While sharing many features with a typical MAM (Media Asset Management) system, PAM (Production Asset Management) solutions have a number of unique requirements.
First of all, production workflows introduce some new “objects” to manage, most obviously the production projects themselves. Like other managed media, we need to be able to store, search and find metadata about projects but we also want to understand the relationships between projects and the media used in those projects. When a PAM (Production asset management) is able to understand the contents and context of a project, as opposed to very simply managing the project files, it enables some useful functionality such as archiving (and restoring) projects, including all associated media, and importing/exporting complete projects from/to external or offline systems. In many cases, media will be used in multiple projects, so the PAM also needs to be aware of this to make sure that links aren’t broken by media being moved or deleted when still in use.
In many cases, it’s also possible for the PAM system to orchestrate processes that might otherwise have needed to take place in the video editor. A good example here would be the rendering and publishing of projects. Depending on the content and complexity of the production project, this can take a lot of time, and that’s time that the editor themselves isn’t able to do their primary task, editing.
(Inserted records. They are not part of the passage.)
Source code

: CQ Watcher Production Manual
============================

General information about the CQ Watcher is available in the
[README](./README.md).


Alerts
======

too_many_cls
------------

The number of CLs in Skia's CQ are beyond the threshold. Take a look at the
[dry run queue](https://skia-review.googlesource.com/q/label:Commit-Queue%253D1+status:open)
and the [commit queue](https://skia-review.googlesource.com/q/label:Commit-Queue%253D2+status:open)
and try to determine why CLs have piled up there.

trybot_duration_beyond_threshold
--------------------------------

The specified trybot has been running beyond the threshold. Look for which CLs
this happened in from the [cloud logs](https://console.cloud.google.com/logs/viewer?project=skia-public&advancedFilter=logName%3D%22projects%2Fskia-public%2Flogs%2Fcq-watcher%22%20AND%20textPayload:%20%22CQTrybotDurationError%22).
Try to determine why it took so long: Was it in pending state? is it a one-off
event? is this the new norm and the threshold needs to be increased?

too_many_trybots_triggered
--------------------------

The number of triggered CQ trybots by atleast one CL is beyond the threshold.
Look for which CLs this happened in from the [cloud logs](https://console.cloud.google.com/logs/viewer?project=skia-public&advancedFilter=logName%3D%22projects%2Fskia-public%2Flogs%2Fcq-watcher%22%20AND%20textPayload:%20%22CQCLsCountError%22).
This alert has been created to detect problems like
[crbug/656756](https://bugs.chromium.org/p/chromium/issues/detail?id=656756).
Where multiple users in a workgroup are collaborating on production projects, a PAM should support this with collaboration features, such as being able to see which users are interacting with projects, or project locking to prevent other users making unwanted changes.
In order to preserve quality, the production processes also typically use the highest available resolution and bit-rate media. To reduce network and storage load, it is common for organizations to use lower bit-rate “proxies” in some editing and other tasks. The PAM needs to maintain the relationships between the high bit-rate media and proxies through all the processes mentioned above, as well as knowing when to direct users to a proxy (e.g. for preview) vs. the full bit-rate media (e.g. for render). Finally, a PAM solution can incorporate a streaming server that enables those proxies to be delivered to the user, enabling remote workflows.
Depending on the size of the workgroup or enterprise where the production asset management is deployed, there may also be other requirements in addition to the core features mentioned above.